What is expected:
The whole listing is to be written out again exactly; the pictures are not.

Supplied data:
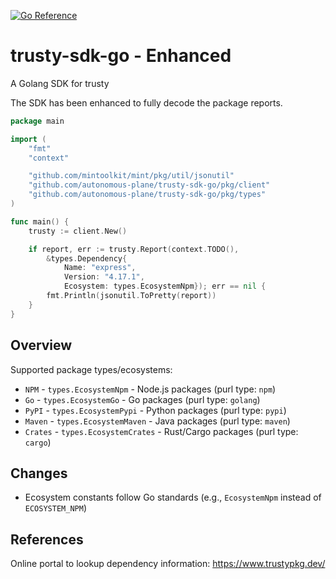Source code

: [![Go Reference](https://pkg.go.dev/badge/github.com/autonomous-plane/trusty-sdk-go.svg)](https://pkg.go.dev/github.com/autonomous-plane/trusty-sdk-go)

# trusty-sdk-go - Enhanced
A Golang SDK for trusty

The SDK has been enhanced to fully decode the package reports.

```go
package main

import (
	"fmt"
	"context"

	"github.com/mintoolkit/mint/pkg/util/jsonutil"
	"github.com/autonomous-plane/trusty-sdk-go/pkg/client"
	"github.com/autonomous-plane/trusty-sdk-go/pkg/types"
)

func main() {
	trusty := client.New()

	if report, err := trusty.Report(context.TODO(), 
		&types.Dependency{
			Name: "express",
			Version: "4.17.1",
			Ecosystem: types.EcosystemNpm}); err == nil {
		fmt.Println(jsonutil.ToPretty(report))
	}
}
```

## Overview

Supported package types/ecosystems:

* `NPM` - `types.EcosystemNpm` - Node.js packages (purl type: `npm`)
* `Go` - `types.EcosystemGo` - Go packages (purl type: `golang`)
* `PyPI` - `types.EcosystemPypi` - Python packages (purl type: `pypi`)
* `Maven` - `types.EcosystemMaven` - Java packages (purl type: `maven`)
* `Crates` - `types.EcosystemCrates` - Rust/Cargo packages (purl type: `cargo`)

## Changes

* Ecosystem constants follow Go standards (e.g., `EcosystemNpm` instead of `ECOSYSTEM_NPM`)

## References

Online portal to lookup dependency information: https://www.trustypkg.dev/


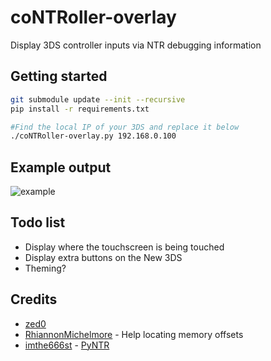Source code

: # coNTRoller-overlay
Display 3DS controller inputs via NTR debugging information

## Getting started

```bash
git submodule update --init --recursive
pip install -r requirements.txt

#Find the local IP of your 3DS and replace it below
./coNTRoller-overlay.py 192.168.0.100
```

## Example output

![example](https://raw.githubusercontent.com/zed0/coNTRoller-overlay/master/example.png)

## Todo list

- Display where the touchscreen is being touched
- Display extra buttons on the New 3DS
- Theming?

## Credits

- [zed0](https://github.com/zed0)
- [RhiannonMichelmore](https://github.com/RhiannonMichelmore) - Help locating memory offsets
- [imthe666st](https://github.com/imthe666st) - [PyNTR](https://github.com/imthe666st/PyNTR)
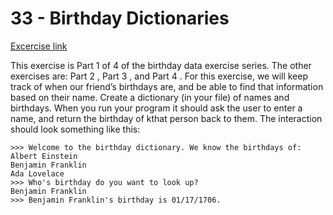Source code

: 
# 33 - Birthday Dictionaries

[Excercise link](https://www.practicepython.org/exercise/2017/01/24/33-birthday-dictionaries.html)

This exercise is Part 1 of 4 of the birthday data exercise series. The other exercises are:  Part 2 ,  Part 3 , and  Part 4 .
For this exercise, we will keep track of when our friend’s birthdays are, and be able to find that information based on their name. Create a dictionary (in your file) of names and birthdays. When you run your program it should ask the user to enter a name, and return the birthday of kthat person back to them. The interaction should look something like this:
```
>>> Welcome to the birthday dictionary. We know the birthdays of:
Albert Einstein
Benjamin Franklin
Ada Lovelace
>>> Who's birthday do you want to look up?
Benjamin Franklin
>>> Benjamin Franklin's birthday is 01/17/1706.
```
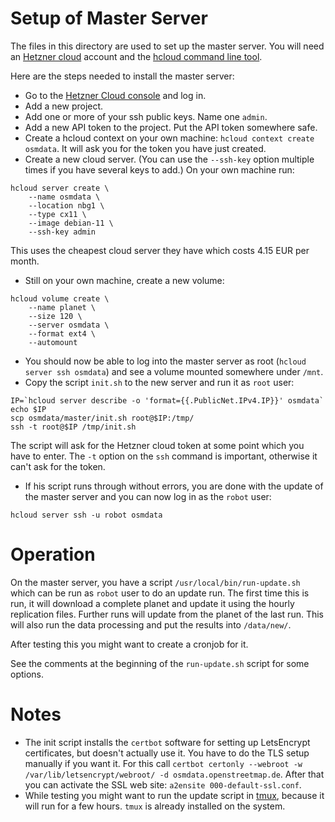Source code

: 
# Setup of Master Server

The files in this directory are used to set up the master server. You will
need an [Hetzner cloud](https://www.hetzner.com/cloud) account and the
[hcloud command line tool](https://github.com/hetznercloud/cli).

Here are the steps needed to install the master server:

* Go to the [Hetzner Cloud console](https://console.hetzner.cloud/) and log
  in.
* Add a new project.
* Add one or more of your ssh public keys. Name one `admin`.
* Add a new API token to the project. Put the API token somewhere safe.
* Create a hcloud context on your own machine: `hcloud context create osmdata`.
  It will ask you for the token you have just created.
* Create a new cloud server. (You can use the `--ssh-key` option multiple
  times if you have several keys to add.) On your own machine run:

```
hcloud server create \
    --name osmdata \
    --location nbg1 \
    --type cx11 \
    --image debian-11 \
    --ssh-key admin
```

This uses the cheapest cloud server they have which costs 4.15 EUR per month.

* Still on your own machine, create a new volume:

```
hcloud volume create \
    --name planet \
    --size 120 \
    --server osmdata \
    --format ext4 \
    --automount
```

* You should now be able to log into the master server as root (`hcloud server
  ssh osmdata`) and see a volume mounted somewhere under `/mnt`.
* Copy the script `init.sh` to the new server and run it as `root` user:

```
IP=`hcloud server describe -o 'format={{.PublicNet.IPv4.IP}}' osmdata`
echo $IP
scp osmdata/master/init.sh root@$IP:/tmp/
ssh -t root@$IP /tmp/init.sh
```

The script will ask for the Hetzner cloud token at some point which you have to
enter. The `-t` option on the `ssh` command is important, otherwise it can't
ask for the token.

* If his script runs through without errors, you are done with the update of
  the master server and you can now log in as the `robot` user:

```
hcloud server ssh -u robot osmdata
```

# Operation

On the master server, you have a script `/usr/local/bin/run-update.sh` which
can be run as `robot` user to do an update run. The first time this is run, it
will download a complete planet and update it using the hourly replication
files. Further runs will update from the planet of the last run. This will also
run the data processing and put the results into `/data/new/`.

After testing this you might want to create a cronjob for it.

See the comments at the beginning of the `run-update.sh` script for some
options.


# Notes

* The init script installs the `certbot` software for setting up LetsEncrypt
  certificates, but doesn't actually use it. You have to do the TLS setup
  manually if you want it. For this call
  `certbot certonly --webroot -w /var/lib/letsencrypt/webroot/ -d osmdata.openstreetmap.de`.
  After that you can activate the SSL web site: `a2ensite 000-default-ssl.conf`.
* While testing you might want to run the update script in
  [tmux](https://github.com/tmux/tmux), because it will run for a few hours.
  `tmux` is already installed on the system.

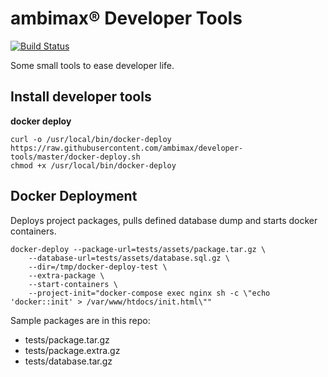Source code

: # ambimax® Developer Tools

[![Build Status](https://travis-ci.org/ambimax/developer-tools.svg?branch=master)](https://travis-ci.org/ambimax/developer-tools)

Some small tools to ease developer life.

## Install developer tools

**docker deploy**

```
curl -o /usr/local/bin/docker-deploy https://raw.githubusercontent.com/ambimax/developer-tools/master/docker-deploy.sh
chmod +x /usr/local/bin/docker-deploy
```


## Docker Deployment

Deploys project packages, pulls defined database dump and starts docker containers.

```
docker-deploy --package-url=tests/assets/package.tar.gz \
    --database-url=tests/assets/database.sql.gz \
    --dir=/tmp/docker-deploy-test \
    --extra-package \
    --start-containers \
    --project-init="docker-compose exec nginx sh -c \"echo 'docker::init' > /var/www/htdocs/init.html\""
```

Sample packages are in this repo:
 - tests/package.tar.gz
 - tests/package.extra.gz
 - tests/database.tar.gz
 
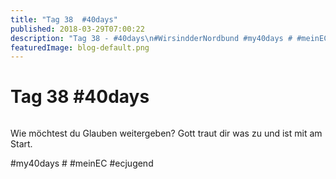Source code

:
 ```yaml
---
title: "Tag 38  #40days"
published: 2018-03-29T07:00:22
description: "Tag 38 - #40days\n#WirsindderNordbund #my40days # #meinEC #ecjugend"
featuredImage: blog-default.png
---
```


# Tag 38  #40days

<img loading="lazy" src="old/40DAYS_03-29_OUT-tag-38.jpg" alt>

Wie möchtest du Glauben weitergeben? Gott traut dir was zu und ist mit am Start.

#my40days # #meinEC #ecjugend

Answer to this task:
Source code

: [![Go Reference](https://pkg.go.dev/badge/github.com/autonomous-plane/trusty-sdk-go.svg)](https://pkg.go.dev/github.com/autonomous-plane/trusty-sdk-go)

# trusty-sdk-go - Enhanced
A Golang SDK for trusty

The SDK has been enhanced to fully decode the package reports.

```go
package main

import (
	"fmt"
	"context"

	"github.com/mintoolkit/mint/pkg/util/jsonutil"
	"github.com/autonomous-plane/trusty-sdk-go/pkg/client"
	"github.com/autonomous-plane/trusty-sdk-go/pkg/types"
)

func main() {
	trusty := client.New()

	if report, err := trusty.Report(context.TODO(), 
		&types.Dependency{
			Name: "express",
			Version: "4.17.1",
			Ecosystem: types.EcosystemNpm}); err == nil {
		fmt.Println(jsonutil.ToPretty(report))
	}
}
```

## Overview

Supported package types/ecosystems:

* `NPM` - `types.EcosystemNpm` - Node.js packages (purl type: `npm`)
* `Go` - `types.EcosystemGo` - Go packages (purl type: `golang`)
* `PyPI` - `types.EcosystemPypi` - Python packages (purl type: `pypi`)
* `Maven` - `types.EcosystemMaven` - Java packages (purl type: `maven`)
* `Crates` - `types.EcosystemCrates` - Rust/Cargo packages (purl type: `cargo`)

## Changes

* Ecosystem constants follow Go standards (e.g., `EcosystemNpm` instead of `ECOSYSTEM_NPM`)

## References

Online portal to lookup dependency information: https://www.trustypkg.dev/


Source code

: # coNTRoller-overlay
Display 3DS controller inputs via NTR debugging information

## Getting started

```bash
git submodule update --init --recursive
pip install -r requirements.txt

#Find the local IP of your 3DS and replace it below
./coNTRoller-overlay.py 192.168.0.100
```

## Example output

![example](https://raw.githubusercontent.com/zed0/coNTRoller-overlay/master/example.png)

## Todo list

- Display where the touchscreen is being touched
- Display extra buttons on the New 3DS
- Theming?

## Credits

- [zed0](https://github.com/zed0)
- [RhiannonMichelmore](https://github.com/RhiannonMichelmore) - Help locating memory offsets
- [imthe666st](https://github.com/imthe666st) - [PyNTR](https://github.com/imthe666st/PyNTR)
Source code

: 
# 33 - Birthday Dictionaries

[Excercise link](https://www.practicepython.org/exercise/2017/01/24/33-birthday-dictionaries.html)

This exercise is Part 1 of 4 of the birthday data exercise series. The other exercises are:  Part 2 ,  Part 3 , and  Part 4 .
For this exercise, we will keep track of when our friend’s birthdays are, and be able to find that information based on their name. Create a dictionary (in your file) of names and birthdays. When you run your program it should ask the user to enter a name, and return the birthday of kthat person back to them. The interaction should look something like this:
```
>>> Welcome to the birthday dictionary. We know the birthdays of:
Albert Einstein
Benjamin Franklin
Ada Lovelace
>>> Who's birthday do you want to look up?
Benjamin Franklin
>>> Benjamin Franklin's birthday is 01/17/1706.
```
Source code

: 
# Setup of Master Server

The files in this directory are used to set up the master server. You will
need an [Hetzner cloud](https://www.hetzner.com/cloud) account and the
[hcloud command line tool](https://github.com/hetznercloud/cli).

Here are the steps needed to install the master server:

* Go to the [Hetzner Cloud console](https://console.hetzner.cloud/) and log
  in.
* Add a new project.
* Add one or more of your ssh public keys. Name one `admin`.
* Add a new API token to the project. Put the API token somewhere safe.
* Create a hcloud context on your own machine: `hcloud context create osmdata`.
  It will ask you for the token you have just created.
* Create a new cloud server. (You can use the `--ssh-key` option multiple
  times if you have several keys to add.) On your own machine run:

```
hcloud server create \
    --name osmdata \
    --location nbg1 \
    --type cx11 \
    --image debian-11 \
    --ssh-key admin
```

This uses the cheapest cloud server they have which costs 4.15 EUR per month.

* Still on your own machine, create a new volume:

```
hcloud volume create \
    --name planet \
    --size 120 \
    --server osmdata \
    --format ext4 \
    --automount
```

* You should now be able to log into the master server as root (`hcloud server
  ssh osmdata`) and see a volume mounted somewhere under `/mnt`.
* Copy the script `init.sh` to the new server and run it as `root` user:

```
IP=`hcloud server describe -o 'format={{.PublicNet.IPv4.IP}}' osmdata`
echo $IP
scp osmdata/master/init.sh root@$IP:/tmp/
ssh -t root@$IP /tmp/init.sh
```

The script will ask for the Hetzner cloud token at some point which you have to
enter. The `-t` option on the `ssh` command is important, otherwise it can't
ask for the token.

* If his script runs through without errors, you are done with the update of
  the master server and you can now log in as the `robot` user:

```
hcloud server ssh -u robot osmdata
```

# Operation

On the master server, you have a script `/usr/local/bin/run-update.sh` which
can be run as `robot` user to do an update run. The first time this is run, it
will download a complete planet and update it using the hourly replication
files. Further runs will update from the planet of the last run. This will also
run the data processing and put the results into `/data/new/`.

After testing this you might want to create a cronjob for it.

See the comments at the beginning of the `run-update.sh` script for some
options.


# Notes

* The init script installs the `certbot` software for setting up LetsEncrypt
  certificates, but doesn't actually use it. You have to do the TLS setup
  manually if you want it. For this call
  `certbot certonly --webroot -w /var/lib/letsencrypt/webroot/ -d osmdata.openstreetmap.de`.
  After that you can activate the SSL web site: `a2ensite 000-default-ssl.conf`.
* While testing you might want to run the update script in
  [tmux](https://github.com/tmux/tmux), because it will run for a few hours.
  `tmux` is already installed on the system.

Source code

: # ambimax® Developer Tools

[![Build Status](https://travis-ci.org/ambimax/developer-tools.svg?branch=master)](https://travis-ci.org/ambimax/developer-tools)

Some small tools to ease developer life.

## Install developer tools

**docker deploy**

```
curl -o /usr/local/bin/docker-deploy https://raw.githubusercontent.com/ambimax/developer-tools/master/docker-deploy.sh
chmod +x /usr/local/bin/docker-deploy
```


## Docker Deployment

Deploys project packages, pulls defined database dump and starts docker containers.

```
docker-deploy --package-url=tests/assets/package.tar.gz \
    --database-url=tests/assets/database.sql.gz \
    --dir=/tmp/docker-deploy-test \
    --extra-package \
    --start-containers \
    --project-init="docker-compose exec nginx sh -c \"echo 'docker::init' > /var/www/htdocs/init.html\""
```

Sample packages are in this repo:
 - tests/package.tar.gz
 - tests/package.extra.gz
 - tests/database.tar.gz
 
Source code

:
 ```yaml
---
title: "Tag 38  #40days"
published: 2018-03-29T07:00:22
description: "Tag 38 - #40days\n#WirsindderNordbund #my40days # #meinEC #ecjugend"
featuredImage: blog-default.png
---
```


# Tag 38  #40days

<img loading="lazy" src="old/40DAYS_03-29_OUT-tag-38.jpg" alt>

Wie möchtest du Glauben weitergeben? Gott traut dir was zu und ist mit am Start.

#my40days # #meinEC #ecjugend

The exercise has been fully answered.